Module Startup and Shutdown (Constructors, Destructors?)

hostilefork · December 14, 2018, 12:37am

I've been trying to move toward a model extensions are just "modules that ship along with a DLL that have some native code, too". This helps avoid having parallel-and-variously-incompatible versions of the same features.

In trying to merge the functionalities, one thing that extensions could do was that when DLLs were loaded they could run an arbitrary Startup() hook. Then when the DLL was unloaded, it could run a Shutdown() hook. So if you used a native API that had a paired open/close you had a moment to do both.

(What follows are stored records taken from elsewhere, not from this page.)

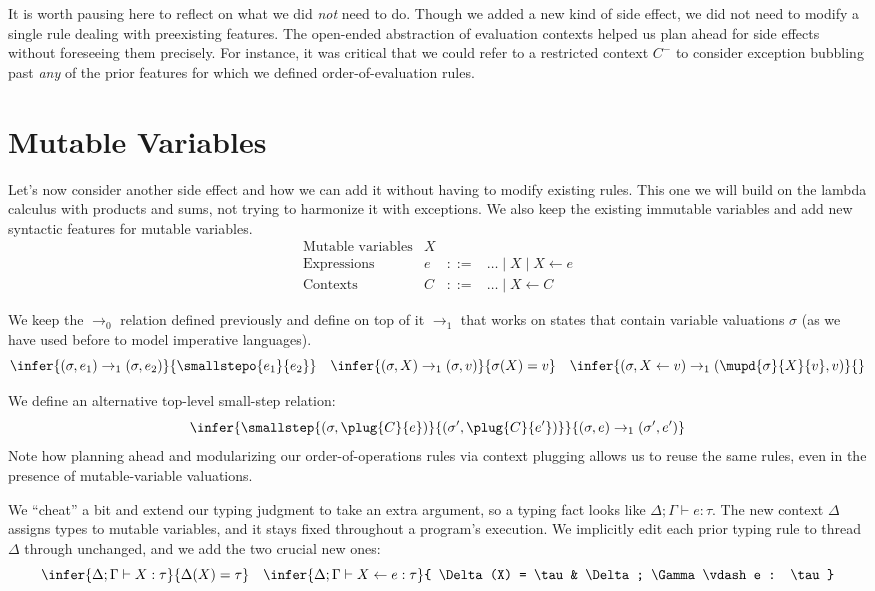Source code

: \documentclass{amsbook}
\theoremstyle{definition}
\theoremstyle{remark}
\numberwithin{section}{chapter}
\numberwithin{equation}{chapter}
\begin{document}
It is worth pausing here to reflect on what we did \emph{not} need to do.
Though we added a new kind of side effect, we did not need to modify a single rule dealing with preexisting features.
The open-ended abstraction of evaluation contexts helped us plan ahead for side effects without foreseeing them precisely.
For instance, it was critical that we could refer to a restricted context $C^-$ to consider exception bubbling past \emph{any} of the prior features for which we defined order-of-evaluation rules.

\section{Mutable Variables\label{mutable_variables}}

Let's now consider another side effect and how we can add it without having to modify existing rules.
This one we will build on the lambda calculus with products and sums, not trying to harmonize it with exceptions.
We also keep the existing immutable variables and add new syntactic features for mutable variables.
$$\begin{array}{rrcl}
  \textrm{Mutable variables} & X \\
  \textrm{Expressions} & e &::=& \ldots \mid X \mid X \leftarrow e \\
  \textrm{Contexts} & C &::=& \ldots \mid X \leftarrow C
\end{array}$$

\newcommand{\smallstepw}[2]{#1 \to_1 #2}

We keep the $\rightarrow_0$ relation defined previously and define on top of it $\rightarrow_1$ that works on states that contain variable valuations $\sigma$ (as we have used before to model imperative languages).
$$\infer{\smallstepw{(\sigma, e_1)}{(\sigma, e_2)}}{
  \smallstepo{e_1}{e_2}
}
\quad \infer{\smallstepw{(\sigma, X)}{(\sigma, v)}}{
  \sigma(X) = v
}
\quad \infer{\smallstepw{(\sigma, X \leftarrow v)}{(\mupd{\sigma}{X}{v}, v)}}{
}$$

We define an alternative top-level small-step relation:
$$\infer{\smallstep{(\sigma, \plug{C}{e})}{(\sigma', \plug{C}{e'})}}{
  \smallstepw{(\sigma, e)}{(\sigma', e')}
}$$
Note how planning ahead and modularizing our order-of-operations rules via context plugging allows us to reuse the same rules, even in the presence of mutable-variable valuations.

\newcommand{\rhasty}[4]{#1; #2 \vdash #3 : #4}

We ``cheat'' a bit and extend our typing judgment to take an extra argument, so a typing fact looks like $\rhasty{\Delta}{\Gamma}{e}{\tau}$.
The new context $\Delta$ assigns types to mutable variables, and it stays fixed throughout a program's execution.
We implicitly edit each prior typing rule to thread $\Delta$ through unchanged, and we add the two crucial new ones:
$$\infer{\rhasty{\Delta}{\Gamma}{X}{\tau}}{
  \Delta(X) = \tau
}
\quad \infer{\rhasty{\Delta}{\Gamma}{X \leftarrow e}{\tau}}{
  \Delta(X) = \tau
  & \rhasty{\Delta}{\Gamma}{e}{\tau}
}$$
\end{document}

However, since a module can ship with natives, this raises the question of why the startup code can't just be run as part of the normal course of the module:

 Rebol [
     Title: {ODBC Extension}
     Type: 'Module
 ]

 call-odbc-init-c-function
 odbc-settings: make object! [...]
 ...

Being able to call a native living in the extension like CALL-ODBC-INIT-C-FUNCTION is every bit as good as having a special esoteric C function exposed, that the DLL loader looks up with OS APIs and calls with a magic incantation. All that magic is already done to provide new natives to call, why not use it?

Plus you have more options--you can break it into multiple functions, have it get parameters from the environment, etc. Also very important: there doesn't have to be a distinct model for error handling if something happens--such things already had to have an answer for everything else you might be calling, why make it special for the init?

...but what about the shutdown?

It's not totally obvious that only a module which has some of its code written as user natives would need a shutdown. What if you have a module that opens a persistent network connection--all in usermode--and wants to do some kind of graceful signoff if it can? Why should "extensions" be special?

If that generic hook were available, then native code could be run by putting it in a native ACTION! and doing it that way--just like the init.

This could be a SHUTDOWN: field in the module header. Or it could be an "register-on-shutdown-callback" method that modules offer to the code running in their body (kind of the way it would offer things like EXPORT).

But it seems like maybe it should be more general. Rebol doesn't have constructors and destructors...but, maybe it should? There is now an explicit FREE which can be used to kill off an object, and only HANDLE! does cleanup...but maybe objects should be able to do something about it too.

For now the easiest thing to do to keep extensions going is just to make some module-specific solution and move on. But it's worth thinking about--are there other languages in Rebol's family which have interesting constructor/destructor behavior? Or bad behavior that would be good to know about and avoid? Just wanted to post a note on the topic...

Brett · December 14, 2018, 11:59pm

IIRC the only place in Rebol 2 that one can attach automatic cleanup code is in a port scheme, handling a port close event. Which is not exactly a generally useful solution.

hostilefork · May 23, 2020, 7:11pm

So... constructors and destructors provide a commitment to what to do when you abruptly leave a "scope" where an object is declared...regardless of how you leave.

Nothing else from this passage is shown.